> _WHAT THIS TASK INVOLVES_: Where the records below have a line with "împara", that line is to be copied.

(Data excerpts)
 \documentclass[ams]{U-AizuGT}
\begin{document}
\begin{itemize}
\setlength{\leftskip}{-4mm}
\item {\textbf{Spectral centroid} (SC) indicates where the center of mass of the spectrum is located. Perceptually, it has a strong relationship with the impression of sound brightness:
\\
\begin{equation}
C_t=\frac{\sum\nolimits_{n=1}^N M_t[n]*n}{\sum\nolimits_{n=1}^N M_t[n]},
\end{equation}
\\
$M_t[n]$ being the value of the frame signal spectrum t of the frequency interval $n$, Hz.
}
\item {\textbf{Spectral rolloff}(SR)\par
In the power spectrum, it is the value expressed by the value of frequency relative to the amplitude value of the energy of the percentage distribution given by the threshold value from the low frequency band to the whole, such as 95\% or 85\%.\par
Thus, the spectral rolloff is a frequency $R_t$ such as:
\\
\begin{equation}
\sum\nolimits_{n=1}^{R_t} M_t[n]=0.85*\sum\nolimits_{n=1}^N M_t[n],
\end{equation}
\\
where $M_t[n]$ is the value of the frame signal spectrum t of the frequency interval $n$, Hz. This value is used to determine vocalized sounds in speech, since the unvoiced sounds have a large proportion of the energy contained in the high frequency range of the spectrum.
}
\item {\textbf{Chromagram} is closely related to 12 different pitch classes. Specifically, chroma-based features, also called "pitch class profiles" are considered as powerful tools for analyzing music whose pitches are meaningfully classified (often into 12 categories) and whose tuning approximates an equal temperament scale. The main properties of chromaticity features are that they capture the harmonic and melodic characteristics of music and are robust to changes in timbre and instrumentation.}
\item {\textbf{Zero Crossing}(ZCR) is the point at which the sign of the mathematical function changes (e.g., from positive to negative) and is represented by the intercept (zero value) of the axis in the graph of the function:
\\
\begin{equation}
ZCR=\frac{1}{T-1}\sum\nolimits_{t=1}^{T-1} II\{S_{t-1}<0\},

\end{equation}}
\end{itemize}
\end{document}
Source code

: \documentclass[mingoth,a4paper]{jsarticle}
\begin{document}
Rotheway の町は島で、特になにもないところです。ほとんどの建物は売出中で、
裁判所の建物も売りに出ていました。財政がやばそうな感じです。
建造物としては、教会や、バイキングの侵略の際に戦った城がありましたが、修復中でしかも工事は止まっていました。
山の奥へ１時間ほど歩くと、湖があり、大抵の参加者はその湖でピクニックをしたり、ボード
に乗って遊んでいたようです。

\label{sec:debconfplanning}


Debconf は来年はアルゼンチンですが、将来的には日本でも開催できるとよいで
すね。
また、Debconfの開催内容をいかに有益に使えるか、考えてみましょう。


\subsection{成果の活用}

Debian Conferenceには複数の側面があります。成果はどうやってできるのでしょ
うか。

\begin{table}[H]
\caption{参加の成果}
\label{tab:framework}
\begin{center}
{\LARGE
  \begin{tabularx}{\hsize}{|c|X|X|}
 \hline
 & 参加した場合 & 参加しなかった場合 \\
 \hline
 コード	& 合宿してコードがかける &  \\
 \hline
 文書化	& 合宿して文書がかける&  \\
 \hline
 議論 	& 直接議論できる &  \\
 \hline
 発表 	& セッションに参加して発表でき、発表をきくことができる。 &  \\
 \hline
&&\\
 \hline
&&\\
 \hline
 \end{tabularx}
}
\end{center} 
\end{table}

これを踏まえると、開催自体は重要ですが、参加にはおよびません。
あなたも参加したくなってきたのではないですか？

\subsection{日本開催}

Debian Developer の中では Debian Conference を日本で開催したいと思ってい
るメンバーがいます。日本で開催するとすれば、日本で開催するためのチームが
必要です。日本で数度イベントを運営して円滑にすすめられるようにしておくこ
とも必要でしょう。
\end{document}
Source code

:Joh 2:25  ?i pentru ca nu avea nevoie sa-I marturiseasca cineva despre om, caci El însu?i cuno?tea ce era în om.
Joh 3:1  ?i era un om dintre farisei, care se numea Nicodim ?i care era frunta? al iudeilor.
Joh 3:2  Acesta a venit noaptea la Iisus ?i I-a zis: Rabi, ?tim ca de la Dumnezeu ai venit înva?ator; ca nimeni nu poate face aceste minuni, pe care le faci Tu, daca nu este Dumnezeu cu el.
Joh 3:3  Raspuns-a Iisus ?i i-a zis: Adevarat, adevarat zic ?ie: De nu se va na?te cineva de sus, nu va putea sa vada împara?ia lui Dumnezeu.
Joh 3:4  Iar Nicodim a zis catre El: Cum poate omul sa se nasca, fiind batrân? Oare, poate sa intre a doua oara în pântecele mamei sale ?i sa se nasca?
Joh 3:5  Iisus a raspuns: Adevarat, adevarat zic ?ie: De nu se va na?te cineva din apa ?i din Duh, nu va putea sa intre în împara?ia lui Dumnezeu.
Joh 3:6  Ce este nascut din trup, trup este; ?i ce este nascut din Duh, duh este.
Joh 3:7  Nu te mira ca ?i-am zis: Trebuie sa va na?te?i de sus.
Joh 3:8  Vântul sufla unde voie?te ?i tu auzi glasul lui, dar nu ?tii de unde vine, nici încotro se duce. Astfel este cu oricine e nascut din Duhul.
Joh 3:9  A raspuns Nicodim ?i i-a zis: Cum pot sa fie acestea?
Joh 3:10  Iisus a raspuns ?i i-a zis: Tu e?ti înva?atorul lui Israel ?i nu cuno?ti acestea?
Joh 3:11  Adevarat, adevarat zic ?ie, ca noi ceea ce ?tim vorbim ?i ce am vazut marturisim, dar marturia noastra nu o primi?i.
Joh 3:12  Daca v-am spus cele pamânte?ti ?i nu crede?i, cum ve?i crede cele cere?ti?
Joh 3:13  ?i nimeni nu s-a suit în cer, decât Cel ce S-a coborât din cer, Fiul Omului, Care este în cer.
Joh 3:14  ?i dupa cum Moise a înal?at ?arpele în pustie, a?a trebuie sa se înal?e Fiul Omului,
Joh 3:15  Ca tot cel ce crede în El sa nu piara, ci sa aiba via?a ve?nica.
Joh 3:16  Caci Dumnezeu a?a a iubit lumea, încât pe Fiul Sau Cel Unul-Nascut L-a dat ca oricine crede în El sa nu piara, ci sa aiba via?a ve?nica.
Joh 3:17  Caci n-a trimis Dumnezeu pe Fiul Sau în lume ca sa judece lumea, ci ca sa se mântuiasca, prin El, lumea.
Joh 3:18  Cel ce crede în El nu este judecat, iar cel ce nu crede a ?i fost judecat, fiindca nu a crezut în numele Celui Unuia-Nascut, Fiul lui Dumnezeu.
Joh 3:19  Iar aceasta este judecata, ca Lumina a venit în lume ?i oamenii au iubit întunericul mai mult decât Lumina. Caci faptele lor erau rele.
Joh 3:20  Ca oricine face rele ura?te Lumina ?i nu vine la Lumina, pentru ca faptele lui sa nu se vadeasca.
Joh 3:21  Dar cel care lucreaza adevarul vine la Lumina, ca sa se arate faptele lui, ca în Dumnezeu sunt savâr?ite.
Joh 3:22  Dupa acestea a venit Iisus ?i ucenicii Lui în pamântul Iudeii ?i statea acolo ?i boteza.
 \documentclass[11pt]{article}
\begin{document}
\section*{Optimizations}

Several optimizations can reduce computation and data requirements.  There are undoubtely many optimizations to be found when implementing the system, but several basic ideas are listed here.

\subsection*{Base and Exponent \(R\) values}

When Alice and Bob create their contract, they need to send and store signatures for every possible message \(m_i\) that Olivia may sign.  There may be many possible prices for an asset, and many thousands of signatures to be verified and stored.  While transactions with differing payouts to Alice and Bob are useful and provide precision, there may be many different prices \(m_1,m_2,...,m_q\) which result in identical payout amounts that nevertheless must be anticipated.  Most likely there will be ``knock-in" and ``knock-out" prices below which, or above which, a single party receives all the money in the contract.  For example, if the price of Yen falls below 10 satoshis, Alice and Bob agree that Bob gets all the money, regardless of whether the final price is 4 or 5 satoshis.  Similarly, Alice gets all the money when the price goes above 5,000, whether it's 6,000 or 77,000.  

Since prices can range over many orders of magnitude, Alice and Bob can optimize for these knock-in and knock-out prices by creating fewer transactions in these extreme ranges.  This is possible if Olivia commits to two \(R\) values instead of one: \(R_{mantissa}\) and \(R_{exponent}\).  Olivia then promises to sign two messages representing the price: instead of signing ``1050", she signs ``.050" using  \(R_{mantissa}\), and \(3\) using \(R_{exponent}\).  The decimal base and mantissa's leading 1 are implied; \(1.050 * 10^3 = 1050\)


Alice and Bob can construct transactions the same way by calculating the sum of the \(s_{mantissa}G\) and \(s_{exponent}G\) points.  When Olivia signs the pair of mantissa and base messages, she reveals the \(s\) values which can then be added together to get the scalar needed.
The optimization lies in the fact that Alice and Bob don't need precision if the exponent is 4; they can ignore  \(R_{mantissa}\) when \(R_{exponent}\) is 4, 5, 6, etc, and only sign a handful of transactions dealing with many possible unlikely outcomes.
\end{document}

> _TASK RESULT_:
Joh 3:3  Raspuns-a Iisus ?i i-a zis: Adevarat, adevarat zic ?ie: De nu se va na?te cineva de sus, nu va putea sa vada împara?ia lui Dumnezeu.
Joh 3:5  Iisus a raspuns: Adevarat, adevarat zic ?ie: De nu se va na?te cineva din apa ?i din Duh, nu va putea sa intre în împara?ia lui Dumnezeu.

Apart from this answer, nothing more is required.